Getting a personal loan is very easy these days. In fact, if you follow these suggestions, you can even get a better interest rate.

Contrast to secured loans like a home loan or car loan, for which you need to pledge guarantee; personal loans are unsecured loans that have higher rates of interest. Hence, one of the crucial things to do before taking out a personal loan is to go for a lender that offers you the lowest interest rate.

Before authorising your loan, the lender will contemplate a number of things to consider your creditworthiness. Here are some suggestions to keep in mind if you are keen to get a personal loan at a lower interest rate:

Have a repayment history

Credit Cards are really useful when there are unexpected expenses to manage. However, due to their high-interest rates, you should really be careful about clearing off your credit card bills in full and on time every month. It makes you look like a trustworthy borrower to your potential lenders, not to mention how it improves your credit score stay in top shape as well.

Compare and look around

If you are contemplating to avail a personal loan, an excellent place to start would be to verify your loan prerequisite and personal loan eligibility. Instead of spending a lot of time on every bank website searching for the best personal loan offer, contemplate visiting an online financial market to research and decide among various lenders. Another sensible thing to do would be to try out with your own bank and verify your eligibility for personal loan. Often banks that you have a relationship with will give you cheaper interest rates and better service.

Steady income and employment record

Individuals working with reputed or multinational companies are prone to get a more suitable deal. This is because of their employer’s competence to offer a steady income is higher. Normally, lenders will identify such individuals to have a steady income and more competent of repaying their payments on time.

Many lenders also have a preference that you have an employment record of at least two years. This includes one year with your existing employer. Lenders also perceive those who are working with the state government, central government, PSUs as more appealing borrowers. Further, your residential stability is one of the factors that lenders look at when assessing your loan application.

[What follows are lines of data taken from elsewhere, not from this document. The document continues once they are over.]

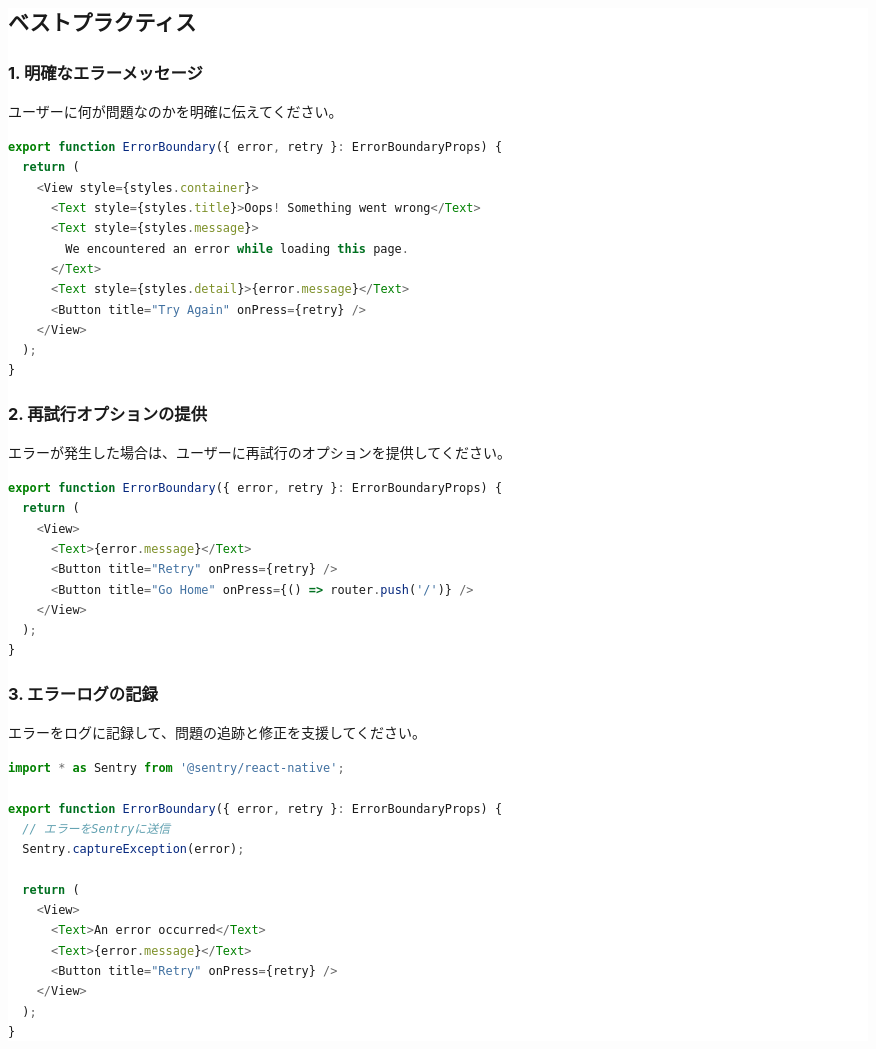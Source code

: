 ## ベストプラクティス

### 1. 明確なエラーメッセージ

ユーザーに何が問題なのかを明確に伝えてください。

```typescript
export function ErrorBoundary({ error, retry }: ErrorBoundaryProps) {
  return (
    <View style={styles.container}>
      <Text style={styles.title}>Oops! Something went wrong</Text>
      <Text style={styles.message}>
        We encountered an error while loading this page.
      </Text>
      <Text style={styles.detail}>{error.message}</Text>
      <Button title="Try Again" onPress={retry} />
    </View>
  );
}
```

### 2. 再試行オプションの提供

エラーが発生した場合は、ユーザーに再試行のオプションを提供してください。

```typescript
export function ErrorBoundary({ error, retry }: ErrorBoundaryProps) {
  return (
    <View>
      <Text>{error.message}</Text>
      <Button title="Retry" onPress={retry} />
      <Button title="Go Home" onPress={() => router.push('/')} />
    </View>
  );
}
```

### 3. エラーログの記録

エラーをログに記録して、問題の追跡と修正を支援してください。

```typescript
import * as Sentry from '@sentry/react-native';

export function ErrorBoundary({ error, retry }: ErrorBoundaryProps) {
  // エラーをSentryに送信
  Sentry.captureException(error);

  return (
    <View>
      <Text>An error occurred</Text>
      <Text>{error.message}</Text>
      <Button title="Retry" onPress={retry} />
    </View>
  );
}
```
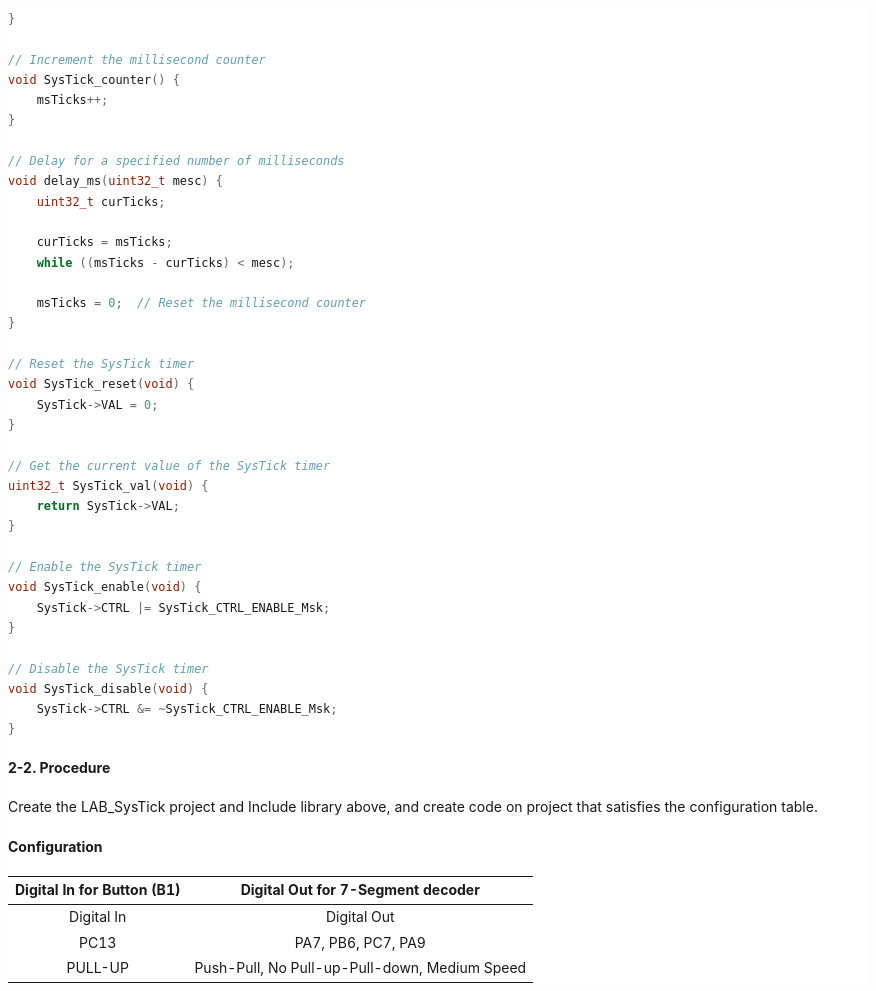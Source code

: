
 ```c++
}

// Increment the millisecond counter
void SysTick_counter() {
    msTicks++;
}

// Delay for a specified number of milliseconds
void delay_ms(uint32_t mesc) {
    uint32_t curTicks;

    curTicks = msTicks;
    while ((msTicks - curTicks) < mesc);

    msTicks = 0;  // Reset the millisecond counter
}

// Reset the SysTick timer
void SysTick_reset(void) {
    SysTick->VAL = 0;
}

// Get the current value of the SysTick timer
uint32_t SysTick_val(void) {
    return SysTick->VAL;
}

// Enable the SysTick timer
void SysTick_enable(void) {
    SysTick->CTRL |= SysTick_CTRL_ENABLE_Msk;
}

// Disable the SysTick timer
void SysTick_disable(void) {
    SysTick->CTRL &= ~SysTick_CTRL_ENABLE_Msk;
}
```



#### 2-2. Procedure

Create the LAB_SysTick project and Include library above, and  create code on project  that satisfies the configuration table.

#### Configuration 

| Digital In for Button (B1) |       Digital Out for 7-Segment decoder       |
| :------------------------: | :-------------------------------------------: |
|         Digital In         |                  Digital Out                  |
|            PC13            |              PA7, PB6, PC7, PA9               |
|          PULL-UP           | Push-Pull, No Pull-up-Pull-down, Medium Speed |
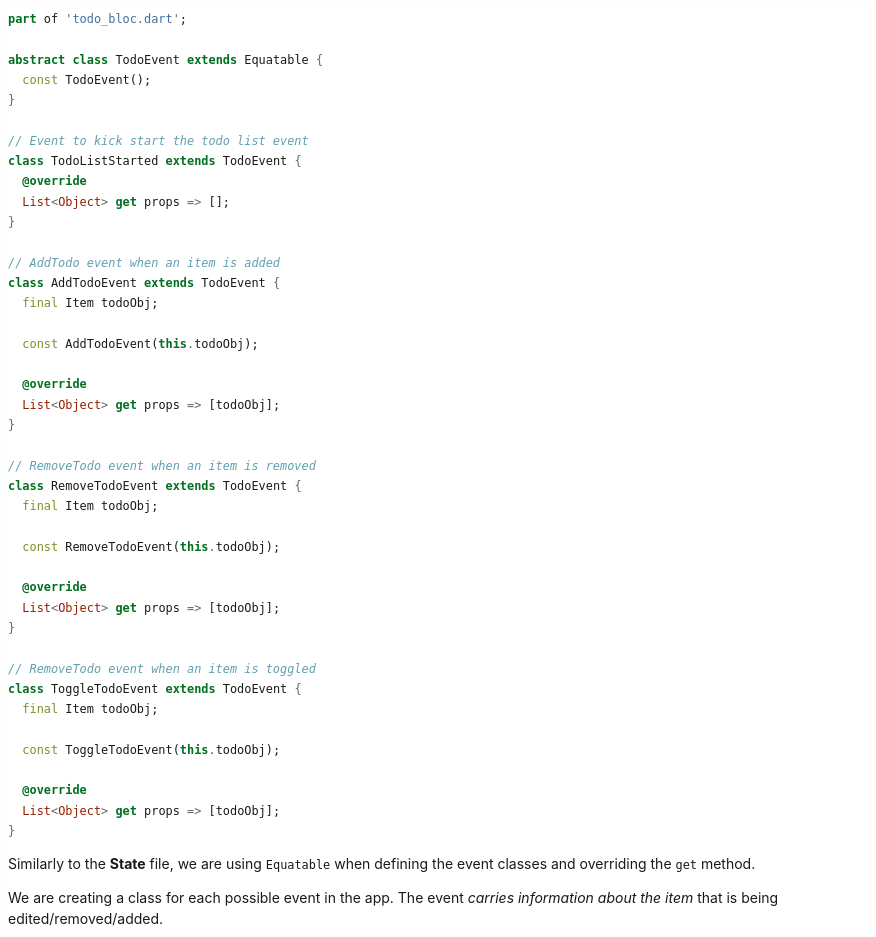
 ```dart
part of 'todo_bloc.dart';

abstract class TodoEvent extends Equatable {
  const TodoEvent();
}

// Event to kick start the todo list event
class TodoListStarted extends TodoEvent {
  @override
  List<Object> get props => [];
}

// AddTodo event when an item is added
class AddTodoEvent extends TodoEvent {
  final Item todoObj;

  const AddTodoEvent(this.todoObj);

  @override
  List<Object> get props => [todoObj];
}

// RemoveTodo event when an item is removed
class RemoveTodoEvent extends TodoEvent {
  final Item todoObj;

  const RemoveTodoEvent(this.todoObj);

  @override
  List<Object> get props => [todoObj];
}

// RemoveTodo event when an item is toggled
class ToggleTodoEvent extends TodoEvent {
  final Item todoObj;

  const ToggleTodoEvent(this.todoObj);

  @override
  List<Object> get props => [todoObj];
}
```

Similarly to the **State** file,
we are using `Equatable` when defining 
the event classes and overriding the `get` method.

We are creating a class for each possible event in the app.
The event *carries information about the item*
that is being edited/removed/added.

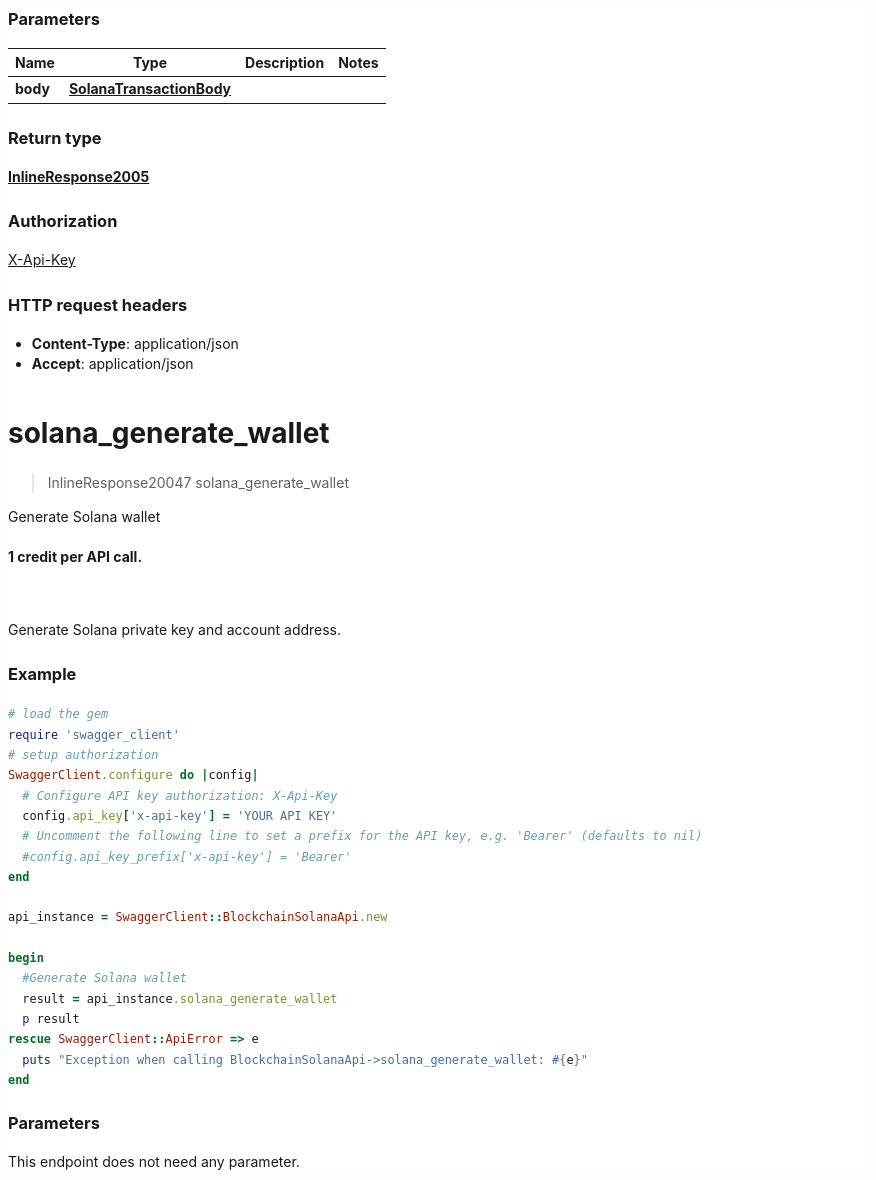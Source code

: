 ### Parameters

Name | Type | Description  | Notes
------------- | ------------- | ------------- | -------------
 **body** | [**SolanaTransactionBody**](SolanaTransactionBody.md)|  | 

### Return type

[**InlineResponse2005**](InlineResponse2005.md)

### Authorization

[X-Api-Key](../README.md#X-Api-Key)

### HTTP request headers

 - **Content-Type**: application/json
 - **Accept**: application/json



# **solana_generate_wallet**
> InlineResponse20047 solana_generate_wallet

Generate Solana wallet

<h4>1 credit per API call.</h4><br/> <p>Generate Solana private key and account address.</p> 

### Example
```ruby
# load the gem
require 'swagger_client'
# setup authorization
SwaggerClient.configure do |config|
  # Configure API key authorization: X-Api-Key
  config.api_key['x-api-key'] = 'YOUR API KEY'
  # Uncomment the following line to set a prefix for the API key, e.g. 'Bearer' (defaults to nil)
  #config.api_key_prefix['x-api-key'] = 'Bearer'
end

api_instance = SwaggerClient::BlockchainSolanaApi.new

begin
  #Generate Solana wallet
  result = api_instance.solana_generate_wallet
  p result
rescue SwaggerClient::ApiError => e
  puts "Exception when calling BlockchainSolanaApi->solana_generate_wallet: #{e}"
end
```

### Parameters
This endpoint does not need any parameter.
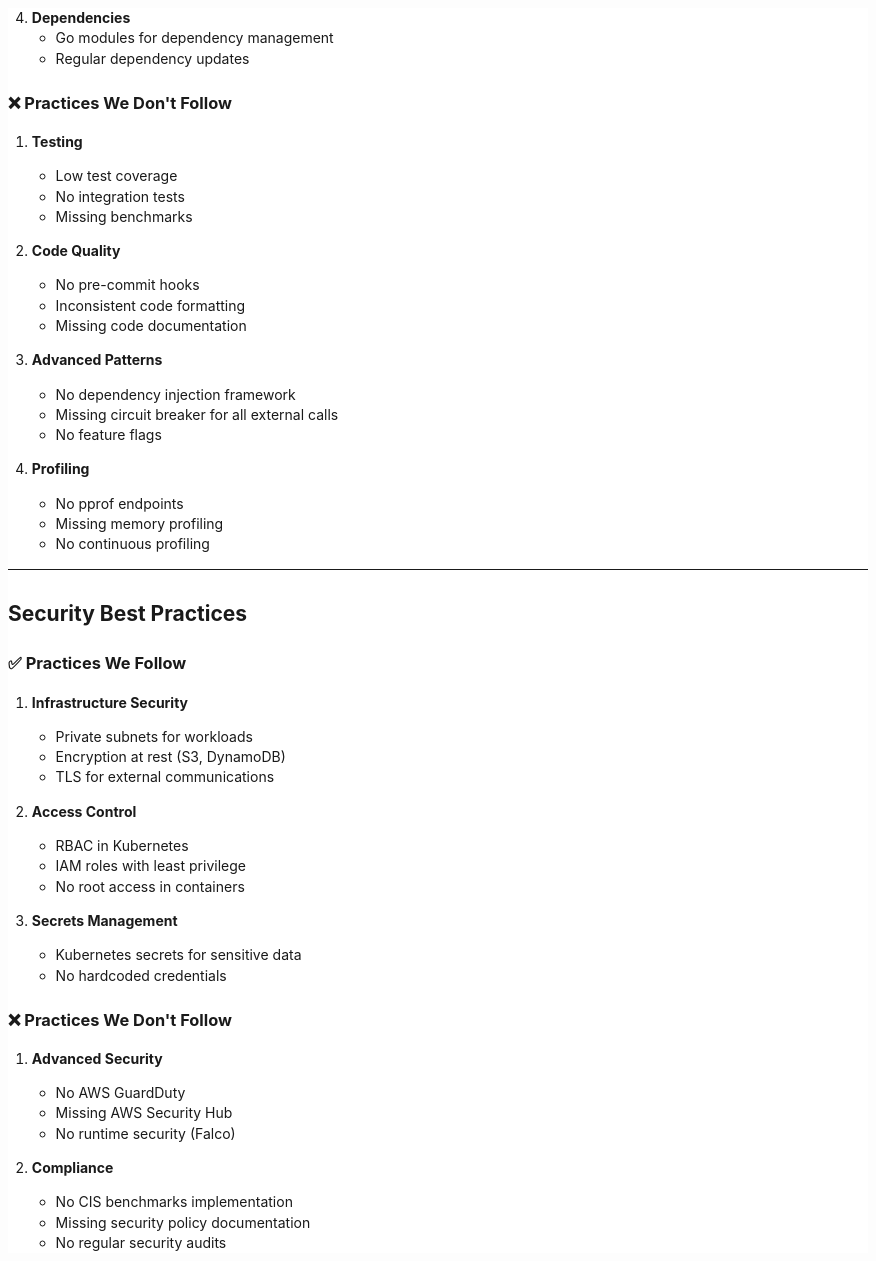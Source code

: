 4. **Dependencies**
   - Go modules for dependency management
   - Regular dependency updates

### ❌ Practices We Don't Follow

1. **Testing**
   - Low test coverage
   - No integration tests
   - Missing benchmarks

2. **Code Quality**
   - No pre-commit hooks
   - Inconsistent code formatting
   - Missing code documentation

3. **Advanced Patterns**
   - No dependency injection framework
   - Missing circuit breaker for all external calls
   - No feature flags

4. **Profiling**
   - No pprof endpoints
   - Missing memory profiling
   - No continuous profiling

---

## Security Best Practices

### ✅ Practices We Follow

1. **Infrastructure Security**
   - Private subnets for workloads
   - Encryption at rest (S3, DynamoDB)
   - TLS for external communications

2. **Access Control**
   - RBAC in Kubernetes
   - IAM roles with least privilege
   - No root access in containers

3. **Secrets Management**
   - Kubernetes secrets for sensitive data
   - No hardcoded credentials

### ❌ Practices We Don't Follow

1. **Advanced Security**
   - No AWS GuardDuty
   - Missing AWS Security Hub
   - No runtime security (Falco)

2. **Compliance**
   - No CIS benchmarks implementation
   - Missing security policy documentation
   - No regular security audits
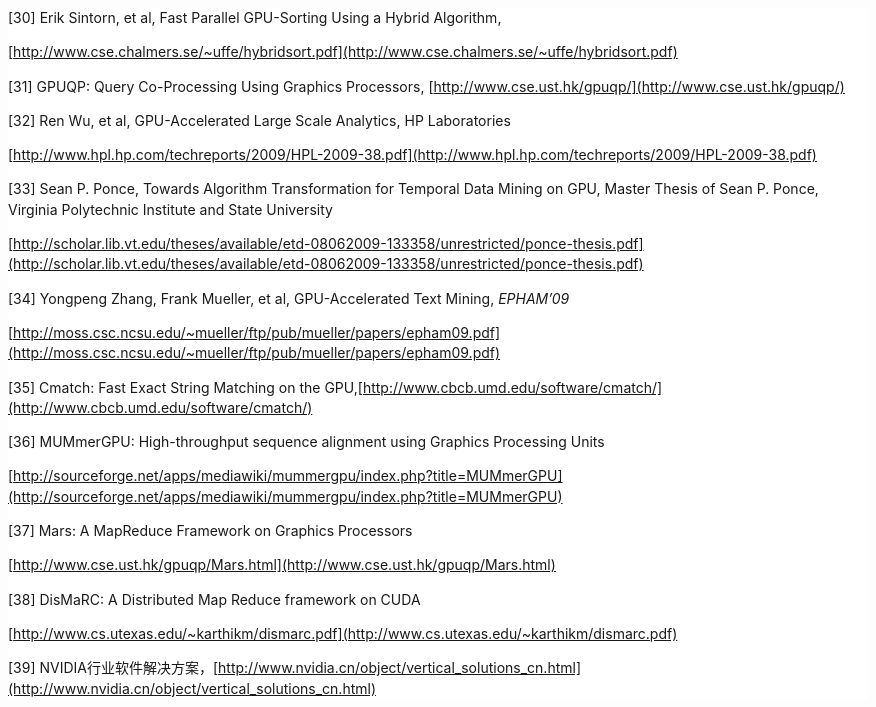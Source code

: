 [30] Erik Sintorn, et al, Fast Parallel GPU-Sorting Using a Hybrid Algorithm,

[http://www.cse.chalmers.se/~uffe/hybridsort.pdf](http://www.cse.chalmers.se/~uffe/hybridsort.pdf)

[31] GPUQP: Query Co-Processing Using Graphics Processors, [http://www.cse.ust.hk/gpuqp/](http://www.cse.ust.hk/gpuqp/)

[32] Ren Wu, et al, GPU-Accelerated Large Scale Analytics, HP Laboratories

[http://www.hpl.hp.com/techreports/2009/HPL-2009-38.pdf](http://www.hpl.hp.com/techreports/2009/HPL-2009-38.pdf)

[33] Sean P. Ponce, Towards Algorithm Transformation for Temporal Data Mining on GPU, Master Thesis of Sean P. Ponce, Virginia Polytechnic Institute and State University

[http://scholar.lib.vt.edu/theses/available/etd-08062009-133358/unrestricted/ponce-thesis.pdf](http://scholar.lib.vt.edu/theses/available/etd-08062009-133358/unrestricted/ponce-thesis.pdf)

[34] Yongpeng Zhang, Frank Mueller, et al, GPU-Accelerated Text Mining, *EPHAM’09*

[http://moss.csc.ncsu.edu/~mueller/ftp/pub/mueller/papers/epham09.pdf](http://moss.csc.ncsu.edu/~mueller/ftp/pub/mueller/papers/epham09.pdf)

[35] Cmatch: Fast Exact String Matching on the GPU,[http://www.cbcb.umd.edu/software/cmatch/](http://www.cbcb.umd.edu/software/cmatch/)

[36] MUMmerGPU: High-throughput sequence alignment using Graphics Processing Units

[http://sourceforge.net/apps/mediawiki/mummergpu/index.php?title=MUMmerGPU](http://sourceforge.net/apps/mediawiki/mummergpu/index.php?title=MUMmerGPU)

[37] Mars: A MapReduce Framework on Graphics Processors

[http://www.cse.ust.hk/gpuqp/Mars.html](http://www.cse.ust.hk/gpuqp/Mars.html)

[38] DisMaRC: A Distributed Map Reduce framework on CUDA

[http://www.cs.utexas.edu/~karthikm/dismarc.pdf](http://www.cs.utexas.edu/~karthikm/dismarc.pdf)

[39] NVIDIA行业软件解决方案，[http://www.nvidia.cn/object/vertical_solutions_cn.html](http://www.nvidia.cn/object/vertical_solutions_cn.html)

Before accepting any personal loan offer, verify and compare the terms proposed by various lenders. Make sure that your decision is based not just on the interest rate but also other aspects like loan tenure, prepayment charges, processing fee, loan amount etc.

Your credit score looks good

This is one of the first things that a lender will verify to assess the stability of your finances. A good credit score will place you in the safe zone and will influence your chances of loan approval. Here are a few ways you can keep your credit score in good shape:

  • If you have a penchant for using your credit card regularly, ensure to keep a limit on your credit utilisation ratio. The ratio of how much credit you have presently taken divided by your total credit limit under 30%.
  • Examining your credit report at regular intervals will help you know of any inaccuracies, sudden changes etc. that could be a part of your credit report. Credit score queries with a credit bureau are often free. So, do not stress about those enquiries influencing your credit score.

Making multiple credit card applications makes you look credit-starved to lenders. In fact, each loan application ends in an enquiry and affects your credit score. So wait sometime before you make another loan application if you have faced loan denial recently.